To understand why outdoor AC fails, you need to understand how air conditioning actually works. It is not complicated, but the details matter.

An air conditioning unit does not create cold air. It moves heat. The system contains a refrigerant that cycles between an evaporator coil (inside) and a condenser coil (outside). Warm indoor air passes over the evaporator, which absorbs the heat. The refrigerant carries that heat to the condenser, which dumps it outside. The result: the indoor space gets cooler, and the outdoor space gets slightly warmer.

This process relies on one critical assumption: the indoor space is enclosed. Walls, ceiling, and windows create a sealed volume of air. The AC unit only needs to cool that fixed volume and then maintain it against gradual heat gain through insulation. Once the room reaches the target temperature, the compressor cycles down and energy consumption drops.

Now remove the walls. In an open-air space, the “inside” and “outside” are the same place. The AC unit pushes out cooled air, which immediately mixes with the unlimited volume of hot ambient air surrounding it. The cooled air, being denser than warm air, initially settles low, but wind, convection currents, and simple diffusion disperse it within seconds.

The compressor never cycles down. It runs at maximum capacity continuously because the target temperature is never reached. The unit is trying to cool an infinite volume of air. Thermodynamically, this is the equivalent of trying to empty the ocean with a bucket.

The Heat Dump Problem

There is a second physics problem that makes outdoor AC even less effective. Remember that the condenser coil dumps heat outside. When the unit is installed outdoors, the condenser dumps heat into the same space you are trying to cool. The unit is simultaneously cooling and heating the same open area. In a properly installed indoor system, the condenser sits outside and the heat goes away. Outdoors, it has nowhere to go.

This creates a feedback loop: the condenser warms the surrounding air, which then gets pulled back into the unit as intake air, which makes the evaporator work harder, which generates more waste heat at the condenser.

The Real Cost of Trying AC Outdoors

Physics aside, let us look at what actually happens when restaurants install outdoor AC. This is based on real-world observations from venues across Indonesia.

Energy Consumption

An indoor AC unit rated at 2.5 kW cools a 25 m2 room effectively.
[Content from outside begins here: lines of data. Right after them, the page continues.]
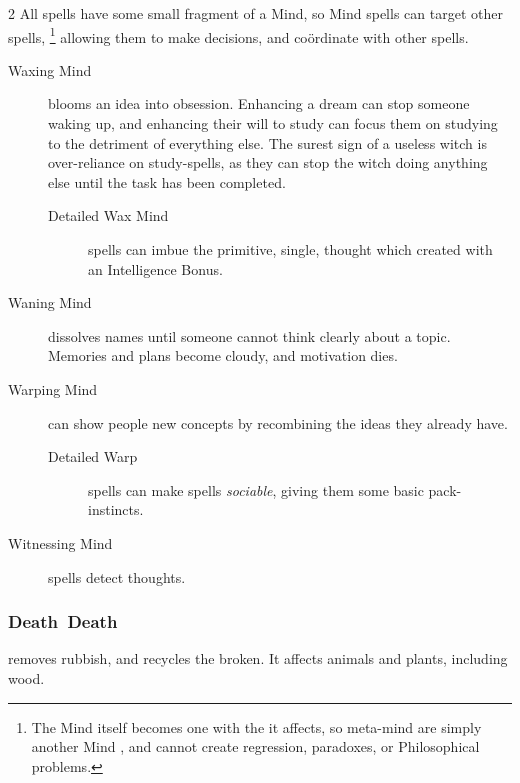 \begin{multicols}{2}
All \glspl{spell} have some small fragment of a Mind, so Mind \glspl{spell} can target other \glspl{spell},%
\footnote{The Mind  itself becomes one with the  it affects, so meta-mind  are simply another Mind , and cannot create regression, paradoxes, or Philosophical problems.}
allowing them to make decisions, and co\"ordinate with other \glspl{spell}.


\begin{description}
  \item[Waxing Mind]
  blooms an idea into obsession.
  Enhancing a dream can stop someone waking up, and enhancing their will to study can focus them on studying to the detriment of everything else.
  The surest sign of a useless \gls{witch} is over-reliance on study-\glspl{spell}, as they can stop the \gls{witch} doing anything else until the task has been completed.

  \begin{description}
    \item[Detailed Wax Mind]
    \glspl{spell} can imbue the primitive, single, thought which created  with an Intelligence Bonus.
  \end{description}

  \item[Waning Mind]
  dissolves names until someone cannot think clearly about a topic.
  Memories and plans become cloudy, and motivation dies.

  \item[Warping Mind]
  can show people new concepts by recombining the ideas they already have.

  \begin{description}
    \item[Detailed Warp]
    \glspl{spell} can make \glspl{spell} \emph{sociable}, giving them some basic pack-instincts.
  \end{description}

  \item[Witnessing Mind]
  \glspl{spell} detect thoughts.
\end{description}

\subsubsection[Death]{\gls{Death}~Death}
removes rubbish, and recycles the broken.
It affects animals and plants, including wood.


\end{multicols}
That same unit placed outdoors cools effectively nothing, because the cooled air dissipates before it reaches guests two meters away.

To get any perceptible cooling effect on a 100 m2 terrace, you need 3-5 large commercial units running simultaneously. Each draws 3-5 kW. Running 8-12 hours per day, that is 72-300 kWh daily. At commercial electricity rates in Indonesia, the monthly bill for outdoor AC alone reaches Rp 1,500,000 - 6,000,000.

For context, an indoor restaurant of the same size would use roughly one-third to one-fifth that energy for the same (or better) cooling result.

Equipment Degradation

AC units installed outdoors face accelerated wear. In Indonesia’s tropical climate, you get:

• Salt air corrosion in coastal areas like Bali, accelerating condenser coil deterioration
• Dust and debris clogging filters faster than in indoor installations
• Rain exposure causing electrical component issues, even with weatherproof housings
• Constant maximum-load operation shortening compressor lifespan from 8-10 years to 3-5 years

The maintenance costs compound. More frequent filter replacements, refrigerant top-ups (indicating leaks from corroded coils), and earlier full unit replacements.

Noise

A single indoor split-unit AC is quiet. Multiple commercial-grade outdoor units running at full compressor load are not. The combined noise of 3-5 outdoor AC units creates a constant drone that interferes with conversation, ambiance, and the overall dining experience. For venues that market their outdoor space as a relaxing environment, this is a direct contradiction.

Actual Cooling Performance

The most important metric: does it work? At best, outdoor AC creates a narrow zone of slightly cooler air extending 1-2 meters in front of each unit. Guests seated within this zone might feel a 2-3 degree Celsius difference. Guests three meters away feel nothing.

Wind eliminates even this modest effect. A light breeze of 10-15 km/h carries the cooled air away faster than the unit can produce it. In Bali and coastal Indonesia, where sea breezes are constant, outdoor AC becomes completely ineffective much of the time.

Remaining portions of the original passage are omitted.